Infelizmente, a tendência em eventos que estimulam comoção nacional é revelar intervenções públicas pontuais e imediatistas, que oferecem apoio apenas durante o período mais agudo e recente do acontecimento, buscam acalmar a população, e a abandonam logo em seguida. Diante de uma situação tão desestabilizadora como a que ocorreu em Santa Maria, sem diminuir a importante contribuição humana e técnica que os profissionais voluntários ofereceram nos dias posteriores ao desastre, é indispensável observar e interagir em toda a cadeia de vínculos psico-relacionais que influenciam as pessoas afetadas pelo acidente. Afinal, não é possível, acreditar que pais que perderam filhos de forma tão abrupta, medicados ou não, participem em sessões semanais de psicoterapia e, em suas residências, atividades e cotidiano, acumulem suas emoções para expressá-las novamente, apenas na sessão da semana seguinte. Essas pessoas e toda a população que as cerca, precisam ser acompanhadas e receber apoio para que em conjunto, reconstruam os seus vínculos emocionais, sentimentos e tenham a percepção de sua resiliência, ou seja, a capacidade de se reconstruir depois de atingido pelo evento disruptivo. Nesse contexto, a contribuição oferecida por aqueles que eu denomino “cuidadores”, tais como educadores, sacerdotes, profissionais de assistência social, profissionais de saúde, autoridades e membros das comunidades locais, serão determinantes para reforçar a identidade e a união da população local.

Como referência do período de tempo em que as pessoas afetadas por desastres precisam receber acompanhamento especializado, e individualizado através de registro e consulta periódica aos seus históricos pré e pós evento, posso afirmar, com segurança e baseado em programas de apoio em situações análogas, que este não deve ser inferior a 3 anos. E, assim sendo, a diferença entre promoção de ações emergenciais, promessas e simples retórica política, e o suporte disponibilizado a partir capacitação da citada rede de apoio através de trabalho técnico/científico em Saúde, torna-se evidente.

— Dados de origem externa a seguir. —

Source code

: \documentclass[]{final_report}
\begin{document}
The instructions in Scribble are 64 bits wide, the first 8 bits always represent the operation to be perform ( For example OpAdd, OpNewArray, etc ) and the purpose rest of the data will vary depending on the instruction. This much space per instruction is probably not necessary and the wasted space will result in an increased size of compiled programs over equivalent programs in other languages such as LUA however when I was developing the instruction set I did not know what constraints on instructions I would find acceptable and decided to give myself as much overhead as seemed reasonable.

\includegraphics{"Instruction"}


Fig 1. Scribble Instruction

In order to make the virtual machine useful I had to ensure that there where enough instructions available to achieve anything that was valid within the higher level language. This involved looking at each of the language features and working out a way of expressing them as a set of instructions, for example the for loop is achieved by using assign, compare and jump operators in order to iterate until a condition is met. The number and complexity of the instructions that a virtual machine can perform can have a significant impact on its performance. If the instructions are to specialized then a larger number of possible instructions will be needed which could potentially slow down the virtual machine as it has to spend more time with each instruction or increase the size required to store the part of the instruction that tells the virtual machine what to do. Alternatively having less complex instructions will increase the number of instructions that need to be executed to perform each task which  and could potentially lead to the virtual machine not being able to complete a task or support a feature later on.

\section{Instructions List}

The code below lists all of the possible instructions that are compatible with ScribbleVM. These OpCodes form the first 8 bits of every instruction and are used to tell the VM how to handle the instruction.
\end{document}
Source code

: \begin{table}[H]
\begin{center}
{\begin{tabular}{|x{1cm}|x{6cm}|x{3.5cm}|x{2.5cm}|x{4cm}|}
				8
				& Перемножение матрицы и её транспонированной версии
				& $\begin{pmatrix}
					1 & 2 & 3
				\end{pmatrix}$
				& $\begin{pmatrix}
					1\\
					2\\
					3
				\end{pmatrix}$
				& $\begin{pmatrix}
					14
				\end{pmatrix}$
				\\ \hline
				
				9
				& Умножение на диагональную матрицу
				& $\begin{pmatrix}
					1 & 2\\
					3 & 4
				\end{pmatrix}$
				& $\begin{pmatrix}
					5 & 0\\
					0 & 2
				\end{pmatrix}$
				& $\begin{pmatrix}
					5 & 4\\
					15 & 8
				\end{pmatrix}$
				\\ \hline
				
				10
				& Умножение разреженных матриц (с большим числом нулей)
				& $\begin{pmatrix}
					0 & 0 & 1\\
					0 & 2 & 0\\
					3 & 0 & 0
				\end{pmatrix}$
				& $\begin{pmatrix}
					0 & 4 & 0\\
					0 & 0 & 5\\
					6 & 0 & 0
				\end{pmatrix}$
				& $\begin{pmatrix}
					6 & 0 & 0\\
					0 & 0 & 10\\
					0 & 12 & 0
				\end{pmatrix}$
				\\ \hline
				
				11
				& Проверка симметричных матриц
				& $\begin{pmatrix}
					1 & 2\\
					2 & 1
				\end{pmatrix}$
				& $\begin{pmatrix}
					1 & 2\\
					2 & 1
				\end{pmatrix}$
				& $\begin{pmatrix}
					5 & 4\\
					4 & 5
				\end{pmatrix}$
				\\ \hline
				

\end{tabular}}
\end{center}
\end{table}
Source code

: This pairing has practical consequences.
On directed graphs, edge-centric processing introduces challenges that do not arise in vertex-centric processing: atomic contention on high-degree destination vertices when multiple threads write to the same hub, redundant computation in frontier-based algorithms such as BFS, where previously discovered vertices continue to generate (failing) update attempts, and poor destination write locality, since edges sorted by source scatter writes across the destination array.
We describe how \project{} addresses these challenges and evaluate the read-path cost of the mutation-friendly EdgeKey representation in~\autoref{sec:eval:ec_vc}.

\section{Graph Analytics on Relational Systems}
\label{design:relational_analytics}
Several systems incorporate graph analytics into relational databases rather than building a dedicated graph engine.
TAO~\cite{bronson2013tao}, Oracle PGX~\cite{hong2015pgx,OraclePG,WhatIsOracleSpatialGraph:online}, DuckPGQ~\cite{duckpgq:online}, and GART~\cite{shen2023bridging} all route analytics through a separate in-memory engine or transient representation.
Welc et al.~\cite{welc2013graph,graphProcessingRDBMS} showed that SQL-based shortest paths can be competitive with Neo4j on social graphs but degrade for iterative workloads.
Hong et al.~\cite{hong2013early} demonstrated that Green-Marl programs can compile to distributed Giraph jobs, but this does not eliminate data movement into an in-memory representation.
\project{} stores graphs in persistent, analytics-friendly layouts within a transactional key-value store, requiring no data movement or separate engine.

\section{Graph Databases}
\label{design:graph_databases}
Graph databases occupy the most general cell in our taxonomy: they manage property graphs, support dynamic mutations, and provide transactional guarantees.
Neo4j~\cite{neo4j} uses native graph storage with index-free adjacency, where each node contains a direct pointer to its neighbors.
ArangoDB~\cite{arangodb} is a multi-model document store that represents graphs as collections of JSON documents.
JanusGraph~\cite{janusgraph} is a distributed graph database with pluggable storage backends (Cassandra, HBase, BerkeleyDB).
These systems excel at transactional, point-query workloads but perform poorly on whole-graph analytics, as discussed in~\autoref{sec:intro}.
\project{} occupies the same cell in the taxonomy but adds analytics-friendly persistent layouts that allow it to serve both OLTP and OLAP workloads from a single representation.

A cultura e as tradições tão exemplarmente preservadas e presentes no estado do Rio Grande, são características facilitadoras para quaisquer políticas de reinserção e promoção de qualidade de vida, que sejam empreendidas na região. Assim sendo, caberá às autoridades municipais, estaduais e federais, a tarefa de somente cumprir os seus papéis, de forma responsável e integrada, para que o sofrimento gerado no último domingo de janeiro, não se perpetue durante anos, sob forma de adoecimento psíquico e comorbidades.